ちょうど人でも医療機関で血圧測定をするときに高い値が出やすい白衣高血圧という現象があり、猫でも同様の理由で起きるのでしょう。
動物病院の中だけで血圧が上がるのであれば基本的には問題ありません。
ただし、猫でも日常的に高血圧の状態が続くと人と同じように、身体のいたるところで問題が生じてきます。
<高血圧の猫はどこが悪くなるの?>
動物病院で血圧を測定しても、緊張すると容易に高い血圧が出ることはご紹介した通りです。
そうはいっても、上の血圧が180mmHgを超えてくると様々な臓器にダメージが生じてくると報告されています。
特にダメージが出やすい臓器を以下に示します。
・眼
・脳
・腎臓
・心血管系
これら4つの臓器はどれも身体にとって大事な臓器であり、いつでも血液が十分に流れるよう調整されています。
例えば、高血圧の猫で多いのは眼になんらかの異変が生じて突然失明してしまうことです。
高血圧の影響で、眼に血液を送る血管が切れてしまって眼内・眼底出血したり、光を感じる網膜が剥がれてしまう網膜剥離を起こし、目が見えなくなるのです。

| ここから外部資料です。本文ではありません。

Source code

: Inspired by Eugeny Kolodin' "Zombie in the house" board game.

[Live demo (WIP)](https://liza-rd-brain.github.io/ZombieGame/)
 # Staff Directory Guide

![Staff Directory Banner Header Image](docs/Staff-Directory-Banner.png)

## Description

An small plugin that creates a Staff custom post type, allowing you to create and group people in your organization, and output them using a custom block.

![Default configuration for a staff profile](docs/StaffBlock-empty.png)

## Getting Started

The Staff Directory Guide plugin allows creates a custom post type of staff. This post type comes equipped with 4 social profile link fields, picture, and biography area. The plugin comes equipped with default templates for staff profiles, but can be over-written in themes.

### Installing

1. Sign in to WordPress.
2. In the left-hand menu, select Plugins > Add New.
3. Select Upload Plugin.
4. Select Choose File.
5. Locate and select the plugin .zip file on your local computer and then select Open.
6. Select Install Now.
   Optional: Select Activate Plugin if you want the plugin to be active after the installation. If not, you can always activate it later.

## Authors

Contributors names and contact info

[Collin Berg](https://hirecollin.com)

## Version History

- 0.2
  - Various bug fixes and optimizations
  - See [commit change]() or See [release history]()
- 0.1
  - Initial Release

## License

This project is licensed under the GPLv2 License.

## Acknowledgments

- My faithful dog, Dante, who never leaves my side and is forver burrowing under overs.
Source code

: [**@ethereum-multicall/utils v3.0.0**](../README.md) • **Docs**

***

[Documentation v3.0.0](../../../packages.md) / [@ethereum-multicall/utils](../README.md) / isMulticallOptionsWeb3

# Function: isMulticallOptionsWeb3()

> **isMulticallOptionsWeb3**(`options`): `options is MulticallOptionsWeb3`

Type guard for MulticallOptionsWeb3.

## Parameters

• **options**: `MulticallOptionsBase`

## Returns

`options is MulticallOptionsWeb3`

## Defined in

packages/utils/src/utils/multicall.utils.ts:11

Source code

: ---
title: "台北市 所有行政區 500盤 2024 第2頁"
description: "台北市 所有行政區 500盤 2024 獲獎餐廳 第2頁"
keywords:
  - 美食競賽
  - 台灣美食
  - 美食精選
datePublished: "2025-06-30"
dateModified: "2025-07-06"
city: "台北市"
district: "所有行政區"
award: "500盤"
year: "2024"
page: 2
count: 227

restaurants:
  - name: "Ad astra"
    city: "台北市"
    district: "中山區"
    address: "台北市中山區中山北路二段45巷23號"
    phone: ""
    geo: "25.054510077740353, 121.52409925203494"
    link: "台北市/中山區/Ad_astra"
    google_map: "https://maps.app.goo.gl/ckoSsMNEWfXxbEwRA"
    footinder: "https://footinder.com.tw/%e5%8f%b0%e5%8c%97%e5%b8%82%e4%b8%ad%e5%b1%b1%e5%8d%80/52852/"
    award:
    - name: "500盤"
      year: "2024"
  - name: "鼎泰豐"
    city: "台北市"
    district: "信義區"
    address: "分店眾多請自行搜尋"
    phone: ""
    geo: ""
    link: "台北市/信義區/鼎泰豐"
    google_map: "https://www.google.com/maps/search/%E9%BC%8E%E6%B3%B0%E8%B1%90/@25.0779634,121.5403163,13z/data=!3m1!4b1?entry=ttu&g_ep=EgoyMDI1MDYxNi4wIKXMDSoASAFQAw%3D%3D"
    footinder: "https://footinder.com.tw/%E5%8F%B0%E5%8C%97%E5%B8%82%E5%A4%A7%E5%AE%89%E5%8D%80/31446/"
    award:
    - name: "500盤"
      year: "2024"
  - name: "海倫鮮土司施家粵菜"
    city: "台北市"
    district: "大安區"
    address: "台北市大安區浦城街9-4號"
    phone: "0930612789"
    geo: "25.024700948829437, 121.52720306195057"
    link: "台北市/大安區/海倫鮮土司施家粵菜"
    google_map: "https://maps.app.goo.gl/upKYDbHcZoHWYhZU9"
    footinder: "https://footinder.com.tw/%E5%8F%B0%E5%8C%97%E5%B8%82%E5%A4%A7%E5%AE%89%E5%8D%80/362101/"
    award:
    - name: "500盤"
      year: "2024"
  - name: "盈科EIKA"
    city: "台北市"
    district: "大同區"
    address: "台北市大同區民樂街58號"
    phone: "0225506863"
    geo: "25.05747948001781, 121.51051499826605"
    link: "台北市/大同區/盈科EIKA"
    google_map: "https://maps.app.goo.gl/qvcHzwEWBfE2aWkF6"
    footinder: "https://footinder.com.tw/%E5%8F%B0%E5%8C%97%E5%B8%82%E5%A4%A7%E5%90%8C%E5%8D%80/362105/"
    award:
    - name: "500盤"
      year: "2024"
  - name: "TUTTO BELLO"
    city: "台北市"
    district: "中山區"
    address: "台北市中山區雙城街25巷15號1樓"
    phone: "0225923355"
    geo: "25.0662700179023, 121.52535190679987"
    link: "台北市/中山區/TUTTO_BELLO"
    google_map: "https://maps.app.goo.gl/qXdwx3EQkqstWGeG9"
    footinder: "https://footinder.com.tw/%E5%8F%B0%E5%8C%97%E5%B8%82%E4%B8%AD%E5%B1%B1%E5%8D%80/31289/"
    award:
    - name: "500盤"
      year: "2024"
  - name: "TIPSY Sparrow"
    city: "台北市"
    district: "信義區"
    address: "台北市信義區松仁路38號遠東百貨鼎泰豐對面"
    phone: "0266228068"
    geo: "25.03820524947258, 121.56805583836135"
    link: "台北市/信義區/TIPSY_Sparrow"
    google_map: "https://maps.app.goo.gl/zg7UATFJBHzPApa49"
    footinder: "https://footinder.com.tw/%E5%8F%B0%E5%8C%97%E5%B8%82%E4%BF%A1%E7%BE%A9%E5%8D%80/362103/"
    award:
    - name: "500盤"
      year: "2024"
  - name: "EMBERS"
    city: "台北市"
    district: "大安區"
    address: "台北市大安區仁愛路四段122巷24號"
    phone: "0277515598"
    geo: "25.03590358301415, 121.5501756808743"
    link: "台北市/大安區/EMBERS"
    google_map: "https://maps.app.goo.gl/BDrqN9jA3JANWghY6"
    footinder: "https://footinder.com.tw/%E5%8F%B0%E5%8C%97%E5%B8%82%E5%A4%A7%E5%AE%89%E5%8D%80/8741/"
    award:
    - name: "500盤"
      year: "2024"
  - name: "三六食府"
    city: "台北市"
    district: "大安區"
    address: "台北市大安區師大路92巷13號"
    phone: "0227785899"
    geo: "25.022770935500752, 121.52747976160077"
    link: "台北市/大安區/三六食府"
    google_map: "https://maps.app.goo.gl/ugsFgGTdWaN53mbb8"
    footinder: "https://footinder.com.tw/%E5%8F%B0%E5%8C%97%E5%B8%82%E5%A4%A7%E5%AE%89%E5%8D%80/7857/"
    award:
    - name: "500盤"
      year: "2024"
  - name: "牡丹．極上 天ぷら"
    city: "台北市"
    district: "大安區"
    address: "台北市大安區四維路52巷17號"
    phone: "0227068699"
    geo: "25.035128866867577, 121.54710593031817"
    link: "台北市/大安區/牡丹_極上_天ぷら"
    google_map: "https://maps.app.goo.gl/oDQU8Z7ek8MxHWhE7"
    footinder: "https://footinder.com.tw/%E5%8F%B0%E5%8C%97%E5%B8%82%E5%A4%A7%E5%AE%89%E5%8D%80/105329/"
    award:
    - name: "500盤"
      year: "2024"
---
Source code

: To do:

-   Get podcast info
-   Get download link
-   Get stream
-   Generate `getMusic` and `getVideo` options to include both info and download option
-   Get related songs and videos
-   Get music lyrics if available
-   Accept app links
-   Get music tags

また、高血圧の状態では血液を全身に送るポンプの役割を果たしている心臓に対しても大きな負担がかかってしまいます。
常に負担がかかった心臓は、高血圧に負けないよう血液を送り出し続けた結果、その筋肉が分厚くなり心筋症のようになってしまいます。
<猫が高血圧になってしまったらどうしたらいいの?>
動物病院で高血圧の疑いがあると診断された場合には、獣医師の指示に従いながら定期的に血圧をチェックしてもらいましょう。

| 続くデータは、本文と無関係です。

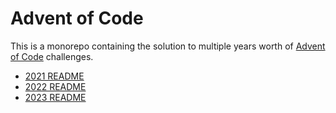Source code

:# Advent of Code

This is a monorepo containing the solution to multiple years worth of [Advent of Code](https://adventofcode.com/) challenges. 

* [2021 README](./2021/README.md)
* [2022 README](./2022/README.md)
* [2023 README](./2023/README.md)
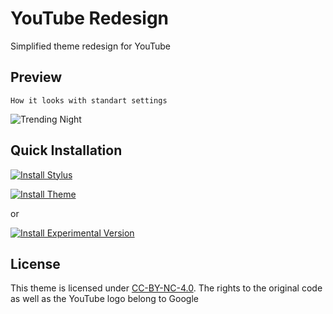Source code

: # YouTube Redesign
Simplified theme redesign for YouTube

## Preview
`How it looks with standart settings`

![Trending Night](https://raw.githubusercontent.com/decursus/yt-redesign/master/preview/(0.4.3-b)%20Unauthorised%20user%2C%20Dark%20Theme.png "0.4.3-b Dark Theme, Video Player, Unauthorised user")


## Quick Installation

[![Install Stylus](https://img.shields.io/badge/Step%201%3A-Install%20Stylus-333949?style=for-the-badge)](https://chrome.google.com/webstore/detail/stylus/clngdbkpkpeebahjckkjfobafhncgmne)

[![Install Theme](https://img.shields.io/badge/Step%202%3A-Install%20Stable%20Theme-333949?style=for-the-badge)](https://github.com/decursus/yt-redesign/raw/master/yt-mat-des.user.css)

or

[![Install Experimental Version](https://img.shields.io/badge/Step%203%3A-Install%20Experimental%20Theme-333949?style=for-the-badge)](https://raw.githubusercontent.com/decursus/yt-redesign/master/yt-redesign_exp.user.css)

## License

This theme is licensed under [CC-BY-NC-4.0](https://spdx.org/licenses/CC-BY-NC-4.0.html#licenseText).
The rights to the original code as well as the YouTube logo belong to Google
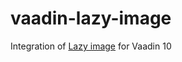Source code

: # vaadin-lazy-image

Integration of [Lazy image](https://github.com/aFarkas/lazysizes) for Vaadin 10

先ほどご紹介したような全身の臓器へのダメージが明らかな場合を除くと、高血圧を確認したと同時に治療が始まることは少ないです。
数週間、あるいは1〜2ヶ月後にもう一度血圧測定を行ない、それでも同様かあるいはさらに高い血圧を確認した場合には原因となる病気がないかを調べ、血圧を下げる治療を検討していきます。
血圧が高くなる病気が背景にあった場合にはその治療から始まります。
甲状腺機能亢進症や腎不全など、中高齢の猫に発症しやすい病気が多いでしょう。
背景にあった病気の治療をしても十分に血圧が下がらない、あるいは原因となる病気が見当たらない高血圧であれば降圧薬の内服が必要になります。

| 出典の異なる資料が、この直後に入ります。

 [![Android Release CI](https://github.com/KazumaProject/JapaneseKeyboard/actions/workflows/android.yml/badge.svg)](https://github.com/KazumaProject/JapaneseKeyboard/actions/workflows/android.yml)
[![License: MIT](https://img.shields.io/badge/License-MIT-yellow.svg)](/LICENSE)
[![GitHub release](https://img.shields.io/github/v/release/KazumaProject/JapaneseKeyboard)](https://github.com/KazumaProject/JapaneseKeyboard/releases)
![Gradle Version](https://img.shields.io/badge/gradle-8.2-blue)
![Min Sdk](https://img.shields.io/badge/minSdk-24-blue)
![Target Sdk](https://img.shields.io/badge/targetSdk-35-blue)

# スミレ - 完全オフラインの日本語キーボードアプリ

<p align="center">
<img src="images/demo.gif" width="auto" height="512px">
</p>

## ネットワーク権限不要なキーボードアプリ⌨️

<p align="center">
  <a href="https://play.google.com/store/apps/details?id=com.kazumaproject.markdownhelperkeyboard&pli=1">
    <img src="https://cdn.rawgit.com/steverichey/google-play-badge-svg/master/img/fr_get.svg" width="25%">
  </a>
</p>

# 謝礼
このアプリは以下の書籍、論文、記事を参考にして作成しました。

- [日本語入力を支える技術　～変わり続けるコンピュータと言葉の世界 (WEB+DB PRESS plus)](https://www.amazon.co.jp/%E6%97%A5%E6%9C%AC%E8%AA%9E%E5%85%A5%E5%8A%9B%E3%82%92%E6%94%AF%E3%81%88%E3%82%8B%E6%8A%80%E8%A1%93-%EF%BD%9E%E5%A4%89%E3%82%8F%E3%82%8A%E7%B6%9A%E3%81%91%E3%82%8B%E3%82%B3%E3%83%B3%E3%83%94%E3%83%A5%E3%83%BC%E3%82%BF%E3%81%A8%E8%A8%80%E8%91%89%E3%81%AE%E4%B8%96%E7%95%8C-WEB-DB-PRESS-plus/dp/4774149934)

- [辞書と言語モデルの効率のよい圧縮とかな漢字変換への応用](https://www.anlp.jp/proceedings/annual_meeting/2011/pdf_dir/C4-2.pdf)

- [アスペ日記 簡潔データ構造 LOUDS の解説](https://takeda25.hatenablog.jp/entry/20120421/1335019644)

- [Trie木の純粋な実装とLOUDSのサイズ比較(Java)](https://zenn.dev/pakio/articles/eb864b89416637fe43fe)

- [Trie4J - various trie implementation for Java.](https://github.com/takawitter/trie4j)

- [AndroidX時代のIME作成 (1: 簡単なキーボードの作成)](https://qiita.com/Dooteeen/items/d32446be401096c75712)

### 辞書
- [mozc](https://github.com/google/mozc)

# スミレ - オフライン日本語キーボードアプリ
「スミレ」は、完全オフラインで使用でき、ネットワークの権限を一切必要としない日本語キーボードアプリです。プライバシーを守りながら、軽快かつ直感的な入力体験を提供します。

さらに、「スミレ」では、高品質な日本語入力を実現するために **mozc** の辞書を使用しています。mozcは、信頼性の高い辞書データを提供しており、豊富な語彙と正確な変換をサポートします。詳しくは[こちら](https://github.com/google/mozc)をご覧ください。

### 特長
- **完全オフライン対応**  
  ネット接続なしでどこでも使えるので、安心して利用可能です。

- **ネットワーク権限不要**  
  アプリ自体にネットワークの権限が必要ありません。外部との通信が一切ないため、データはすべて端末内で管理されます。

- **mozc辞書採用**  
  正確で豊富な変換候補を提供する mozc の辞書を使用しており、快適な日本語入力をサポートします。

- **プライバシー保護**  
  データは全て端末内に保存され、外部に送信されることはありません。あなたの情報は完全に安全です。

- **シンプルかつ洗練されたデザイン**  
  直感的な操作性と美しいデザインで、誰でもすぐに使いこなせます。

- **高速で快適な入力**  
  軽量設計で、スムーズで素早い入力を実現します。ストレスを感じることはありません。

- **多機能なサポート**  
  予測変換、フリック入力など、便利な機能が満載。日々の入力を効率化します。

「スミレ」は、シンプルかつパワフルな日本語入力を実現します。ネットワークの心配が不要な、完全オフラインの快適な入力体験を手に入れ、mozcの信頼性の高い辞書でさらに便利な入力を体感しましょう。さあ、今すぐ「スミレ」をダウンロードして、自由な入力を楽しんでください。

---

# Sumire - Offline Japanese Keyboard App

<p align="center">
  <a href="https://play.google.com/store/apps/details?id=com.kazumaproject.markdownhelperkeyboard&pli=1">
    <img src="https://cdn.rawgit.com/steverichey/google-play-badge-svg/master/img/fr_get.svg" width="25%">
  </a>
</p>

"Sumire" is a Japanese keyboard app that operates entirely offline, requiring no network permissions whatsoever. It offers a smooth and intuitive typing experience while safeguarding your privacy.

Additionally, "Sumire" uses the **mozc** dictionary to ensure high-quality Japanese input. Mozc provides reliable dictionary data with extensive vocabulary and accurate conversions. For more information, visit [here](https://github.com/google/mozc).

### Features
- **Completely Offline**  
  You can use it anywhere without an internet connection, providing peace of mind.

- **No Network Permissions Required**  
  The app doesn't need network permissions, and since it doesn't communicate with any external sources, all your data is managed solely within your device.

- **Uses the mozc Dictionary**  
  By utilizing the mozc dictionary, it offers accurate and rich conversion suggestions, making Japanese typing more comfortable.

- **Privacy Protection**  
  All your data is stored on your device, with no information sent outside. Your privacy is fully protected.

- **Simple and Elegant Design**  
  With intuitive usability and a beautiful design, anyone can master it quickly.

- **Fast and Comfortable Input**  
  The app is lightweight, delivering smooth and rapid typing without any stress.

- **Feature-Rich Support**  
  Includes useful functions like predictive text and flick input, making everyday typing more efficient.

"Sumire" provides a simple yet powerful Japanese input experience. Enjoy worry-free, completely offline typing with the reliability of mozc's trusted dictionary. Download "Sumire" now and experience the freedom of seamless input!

降圧薬は人と同様に、血管を広げてあげることで血圧を下げるお薬です。
まずは効果の比較的弱いお薬で、かつ少ない量から始めることで、いきなり血圧が下がって低血圧になってしまうことを避けます。
また、高血圧と診断された猫との生活で大切なのは食生活に気をつけ、過剰な興奮を避けることです。
特に食餌に関しては、他の病気の有無や年齢によって推奨されるものが異なるため、かかりつけの獣医師に相談しましょう。
<まとめ>
意外かもしれませんが、猫でも高血圧に悩まされることが比較的多くあります。
そして、症状が出る頃の猫の血圧は相当高く、失明や心臓病などが突然発症してしまう恐ろしい状況が控えています。
シニア期に入った猫であれば、一度は血圧測定してもらうことをオススメします。